** SOURCE DATA follows **

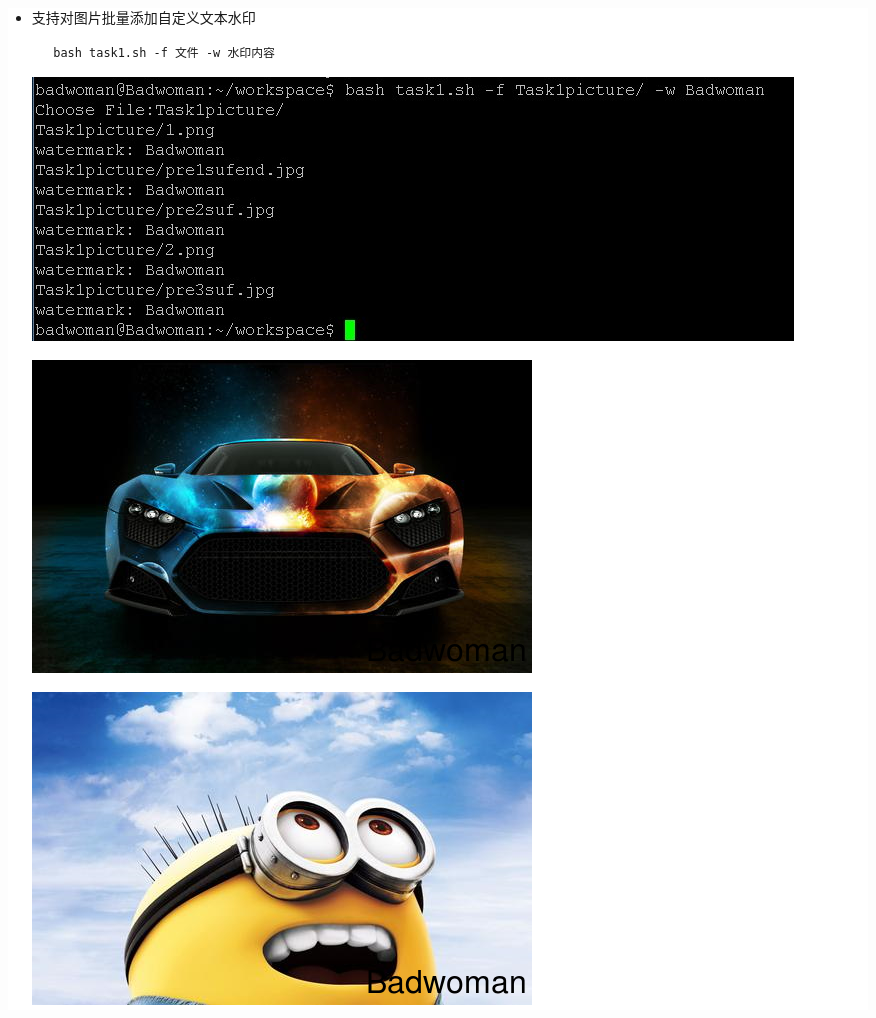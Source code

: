 - 支持对图片批量添加自定义文本水印

         bash task1.sh -f 文件 -w 水印内容

    ![](img\加水印.jpg)

    ![](img\1.png)

    ![](img\2.png)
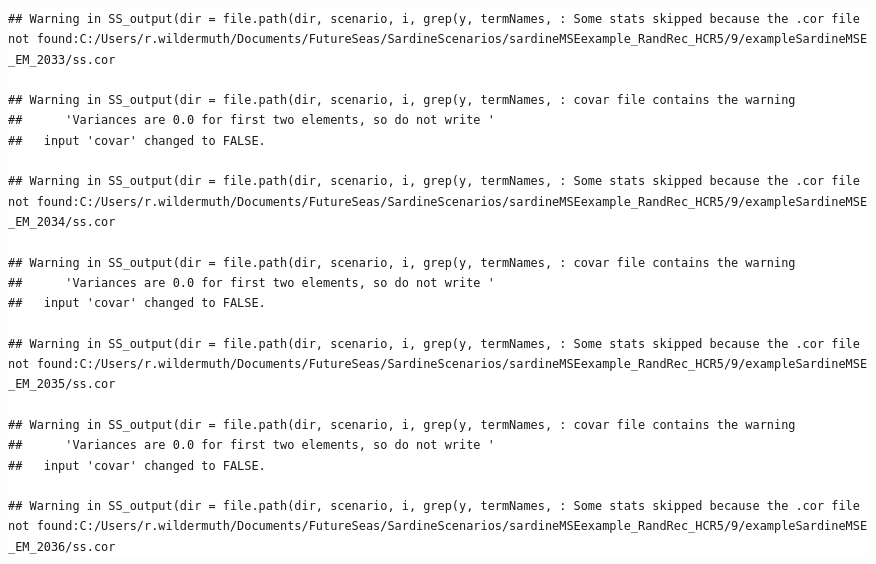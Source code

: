    ## Warning in SS_output(dir = file.path(dir, scenario, i, grep(y, termNames, : Some stats skipped because the .cor file not found:C:/Users/r.wildermuth/Documents/FutureSeas/SardineScenarios/sardineMSEexample_RandRec_HCR5/9/exampleSardineMSE_EM_2033/ss.cor

    ## Warning in SS_output(dir = file.path(dir, scenario, i, grep(y, termNames, : covar file contains the warning
    ##      'Variances are 0.0 for first two elements, so do not write '
    ##   input 'covar' changed to FALSE.

    ## Warning in SS_output(dir = file.path(dir, scenario, i, grep(y, termNames, : Some stats skipped because the .cor file not found:C:/Users/r.wildermuth/Documents/FutureSeas/SardineScenarios/sardineMSEexample_RandRec_HCR5/9/exampleSardineMSE_EM_2034/ss.cor

    ## Warning in SS_output(dir = file.path(dir, scenario, i, grep(y, termNames, : covar file contains the warning
    ##      'Variances are 0.0 for first two elements, so do not write '
    ##   input 'covar' changed to FALSE.

    ## Warning in SS_output(dir = file.path(dir, scenario, i, grep(y, termNames, : Some stats skipped because the .cor file not found:C:/Users/r.wildermuth/Documents/FutureSeas/SardineScenarios/sardineMSEexample_RandRec_HCR5/9/exampleSardineMSE_EM_2035/ss.cor

    ## Warning in SS_output(dir = file.path(dir, scenario, i, grep(y, termNames, : covar file contains the warning
    ##      'Variances are 0.0 for first two elements, so do not write '
    ##   input 'covar' changed to FALSE.

    ## Warning in SS_output(dir = file.path(dir, scenario, i, grep(y, termNames, : Some stats skipped because the .cor file not found:C:/Users/r.wildermuth/Documents/FutureSeas/SardineScenarios/sardineMSEexample_RandRec_HCR5/9/exampleSardineMSE_EM_2036/ss.cor
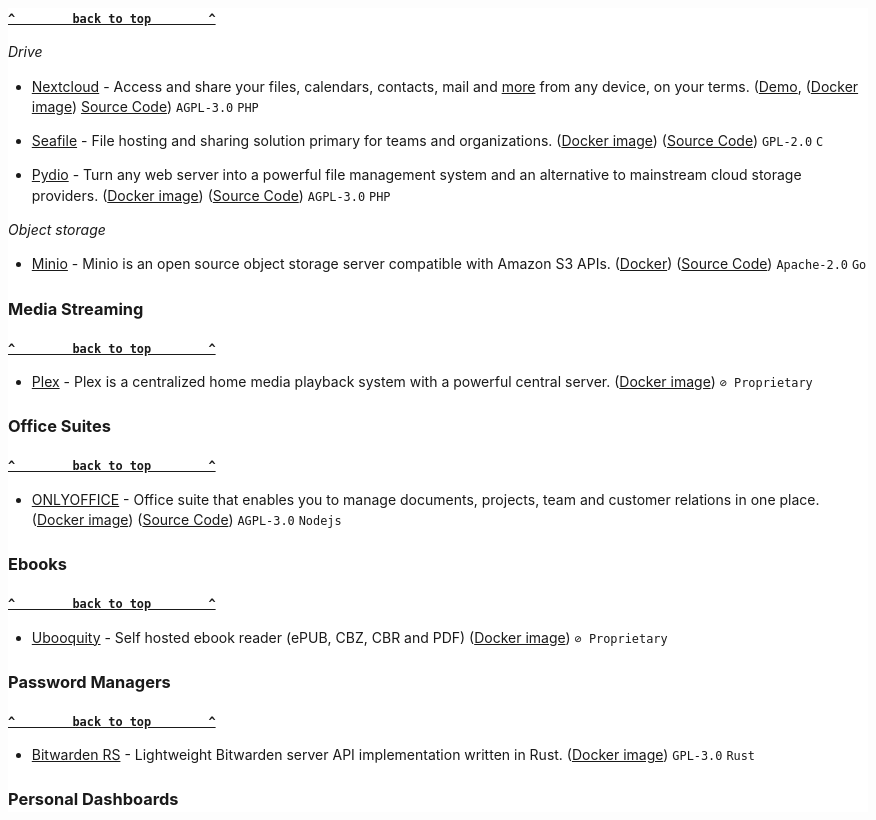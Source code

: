 **[`^        back to top        ^`](#)**

_Drive_

- [Nextcloud](https://nextcloud.com/) - Access and share your files, calendars, contacts, mail and [more](https://apps.nextcloud.com/) from any device, on your terms. ([Demo](https://demo.nextcloud.com/), ([Docker image](https://hub.docker.com/_/nextcloud)) [Source Code](https://github.com/nextcloud/server)) `AGPL-3.0` `PHP`

- [Seafile](https://www.seafile.com/en/home/) - File hosting and sharing solution primary for teams and organizations. ([Docker image](https://hub.docker.com/r/seafileltd/seafile)) ([Source Code](https://github.com/haiwen/seafile)) `GPL-2.0` `C`

- [Pydio](https://pydio.com/) - Turn any web server into a powerful file management system and an alternative to mainstream cloud storage providers. ([Docker image](https://hub.docker.com/r/pydio/cells)) ([Source Code](https://github.com/pydio/pydio-core)) `AGPL-3.0` `PHP`

_Object storage_

- [Minio](https://minio.io/) - Minio is an open source object storage server compatible with Amazon S3 APIs. ([Docker](https://hub.docker.com/r/minio/minio)) ([Source Code](https://github.com/minio/minio)) `Apache-2.0` `Go`


### Media Streaming

**[`^        back to top        ^`](#)**

- [Plex](https://plex.tv/) - Plex is a centralized home media playback system with a powerful central server. ([Docker image](https://hub.docker.com/r/plexinc/pms-docker)) `⊘ Proprietary`


### Office Suites

**[`^        back to top        ^`](#)**

- [ONLYOFFICE](https://helpcenter.onlyoffice.com/faq/server-opensource.aspx) - Office suite that enables you to manage documents, projects, team and customer relations in one place. ([Docker image](https://hub.docker.com/r/onlyoffice/documentserver)) ([Source Code](https://github.com/ONLYOFFICE/DocumentServer)) `AGPL-3.0` `Nodejs`

### Ebooks

**[`^        back to top        ^`](#)**

- [Ubooquity](http://vaemendis.net/ubooquity/) - Self hosted ebook reader (ePUB, CBZ, CBR and PDF) ([Docker image](https://hub.docker.com/r/linuxserver/ubooquity)) `⊘ Proprietary`


### Password Managers

**[`^        back to top        ^`](#)**

- [Bitwarden RS](https://github.com/dani-garcia/bitwarden_rs) - Lightweight Bitwarden server API implementation written in Rust. ([Docker image](https://hub.docker.com/u/bitwardenrs)) `GPL-3.0` `Rust`


### Personal Dashboards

** End of SOURCE DATA **

(PROBLEM) Where does the string "SardineScenarios" appear in the records above? Return every line that holds it.

(ANSWER FOR THIS EXERCISE)
:    ## Warning in SS_output(dir = file.path(dir, scenario, i, grep(y, termNames, : Some stats skipped because the .cor file not found:C:/Users/r.wildermuth/Documents/FutureSeas/SardineScenarios/sardineMSEexample_RandRec_HCR5/9/exampleSardineMSE_EM_2033/ss.cor
    ## Warning in SS_output(dir = file.path(dir, scenario, i, grep(y, termNames, : Some stats skipped because the .cor file not found:C:/Users/r.wildermuth/Documents/FutureSeas/SardineScenarios/sardineMSEexample_RandRec_HCR5/9/exampleSardineMSE_EM_2034/ss.cor
    ## Warning in SS_output(dir = file.path(dir, scenario, i, grep(y, termNames, : Some stats skipped because the .cor file not found:C:/Users/r.wildermuth/Documents/FutureSeas/SardineScenarios/sardineMSEexample_RandRec_HCR5/9/exampleSardineMSE_EM_2035/ss.cor
    ## Warning in SS_output(dir = file.path(dir, scenario, i, grep(y, termNames, : Some stats skipped because the .cor file not found:C:/Users/r.wildermuth/Documents/FutureSeas/SardineScenarios/sardineMSEexample_RandRec_HCR5/9/exampleSardineMSE_EM_2036/ss.cor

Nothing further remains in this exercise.